Ninguna de estas medidas provocó la más mínima señal de recuperación. Uno tras otro, el dinero público de los planes se sumió en el sistema bancario, se aplicó a sanear los balances ruinosos, a recuperar las pérdidas y desapareció para siempre. Dejó, eso sí, una deuda pública equivalente al 180% del PIB de Japón, que los trabajadores japoneses todavía tardarán años en pagar a través de sus impuestos.
Finalmente, después de casi ocho años de crisis, y a pesar de las ingentes ayudas, la situación del sector bancario seguía siendo catastrófica. En diciembre de 1998 el gobierno se vio obligado a nacionalizar el Nippon Credit Bank ante su inminente hundimiento. Tres meses después, en marzo de 1999, se requirió una nueva inyección, esta vez de de 25 billones de yenes, para salvar al conjunto de los grandes bancos.
Y mientras el estado japonés salvaba a su burguesía de sus errores y de la locura especulativa a la que conduce el funcionamiento del capitalismo, las condiciones de vida de los trabajadores no dejaban de endurecerse. De forma lenta, y evitando un enfrentamiento abierto con los sindicatos y la clase obrera, el gobierno adoptó medidas de privatización, endureció las condiciones laborales de los funcionarios, y promovió una bajada real de los salarios.
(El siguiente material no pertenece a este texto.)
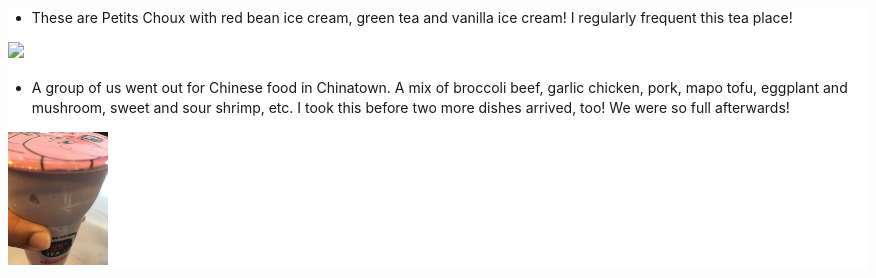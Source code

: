- These are Petits Choux with red bean ice cream, green tea and vanilla ice cream! I regularly frequent this tea place!

<img src="/images/weekfivesushinyc22/cambodian.png" width="400">

- A group of us went out for Chinese food in Chinatown. A mix of broccoli beef, garlic chicken, pork, mapo tofu, eggplant and mushroom, sweet and sour shrimp, etc. I took this before two more dishes arrived, too! We were so full afterwards!

<img src="/images/weekfivesushinyc22/kunfutea.png" width="100">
Recuperación nuevamente frustrada
Aunque algunas de las privatizaciones propuestas, como la del servicio de Correos (que en Japón cubría también funciones de Caja de Ahorros), desencadenaron luchas muy importantes, el crecimiento del paro y, por encima de todo, la ausencia de un partido obrero con un programa socialista permitieron que las políticas de ataque a las condiciones de vida de los trabajadores tuvieran un cierto resultado. En 2002, las tasas de beneficio de las empresas japonesas ya se habían recompuesto y su situación financiera había sido saneada con dinero público, y, al calor de un "boom" mundial, la inversión privada se reanimó. Y durante cinco años la economía japonesa presentó una ligera apariencia de recuperación, basada en una aún mayor sobreexplotación de la clase obrera.
Ahora, la apariencia se ha esfumado. La realidad infame del capitalismo vuelve a manifestarse en Japón con toda su crudeza, mostrando al mundo cuál es la naturaleza de las crisis y lo que cabe esperar de las políticas anticíclicas del estado burgués.
Pero a pesar de la catástrofe económica, las fuerzas de la poderosa clase obrera japonesa están prácticamente intactas. La vida cotidiana de los trabajadores se ha resentido, y muchas de las conquistas obtenidas en las décadas anteriores se han volatilizado, pero el proletariado japonés no ha sufrido ninguna derrota política, ni ha sido aplastado en modo alguno. Únicamente la ausencia de un partido revolucionario impide canalizar la indignación de los trabajadores hacia una alternativa socialista. Aprendiendo de su experiencia, y de los procesos revolucionarios que se están abriendo en muchos países, el proletariado japonés acabará encontrando su camino hacia la revolución socialista.